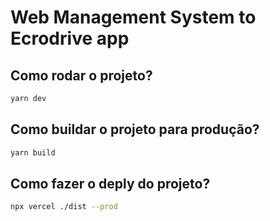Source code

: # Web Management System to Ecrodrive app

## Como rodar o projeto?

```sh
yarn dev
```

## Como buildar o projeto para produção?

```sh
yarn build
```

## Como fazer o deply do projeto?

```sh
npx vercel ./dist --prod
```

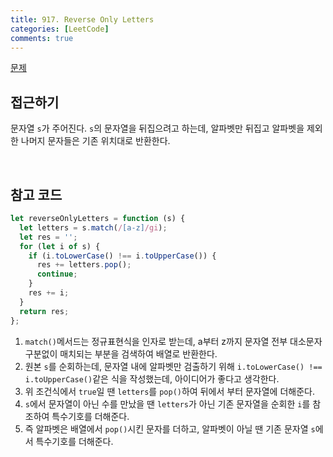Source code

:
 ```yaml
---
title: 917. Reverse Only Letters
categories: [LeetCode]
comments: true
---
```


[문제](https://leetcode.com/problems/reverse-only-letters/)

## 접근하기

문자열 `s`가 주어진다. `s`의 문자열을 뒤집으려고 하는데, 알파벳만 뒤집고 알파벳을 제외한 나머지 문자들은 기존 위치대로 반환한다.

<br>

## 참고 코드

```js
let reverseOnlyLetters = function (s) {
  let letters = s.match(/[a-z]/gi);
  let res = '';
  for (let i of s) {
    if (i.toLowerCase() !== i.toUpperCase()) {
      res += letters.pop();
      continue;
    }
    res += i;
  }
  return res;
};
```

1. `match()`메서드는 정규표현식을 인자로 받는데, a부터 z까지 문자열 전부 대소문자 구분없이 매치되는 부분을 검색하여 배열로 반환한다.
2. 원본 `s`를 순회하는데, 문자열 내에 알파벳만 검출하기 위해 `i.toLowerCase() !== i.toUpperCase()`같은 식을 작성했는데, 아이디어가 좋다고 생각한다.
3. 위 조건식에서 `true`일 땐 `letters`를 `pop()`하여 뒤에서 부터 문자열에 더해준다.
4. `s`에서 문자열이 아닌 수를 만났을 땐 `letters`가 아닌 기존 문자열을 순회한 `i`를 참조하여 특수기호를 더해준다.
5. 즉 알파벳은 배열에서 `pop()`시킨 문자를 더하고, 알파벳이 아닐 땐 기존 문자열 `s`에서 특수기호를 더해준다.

○ ○ ○ ○ ○ ○ ○

# WORK TO COMPLETE:
In which lines of the records does the word "반환한다" appear? Copy each of them.

# RESULT:
문자열 `s`가 주어진다. `s`의 문자열을 뒤집으려고 하는데, 알파벳만 뒤집고 알파벳을 제외한 나머지 문자들은 기존 위치대로 반환한다.
1. `match()`메서드는 정규표현식을 인자로 받는데, a부터 z까지 문자열 전부 대소문자 구분없이 매치되는 부분을 검색하여 배열로 반환한다.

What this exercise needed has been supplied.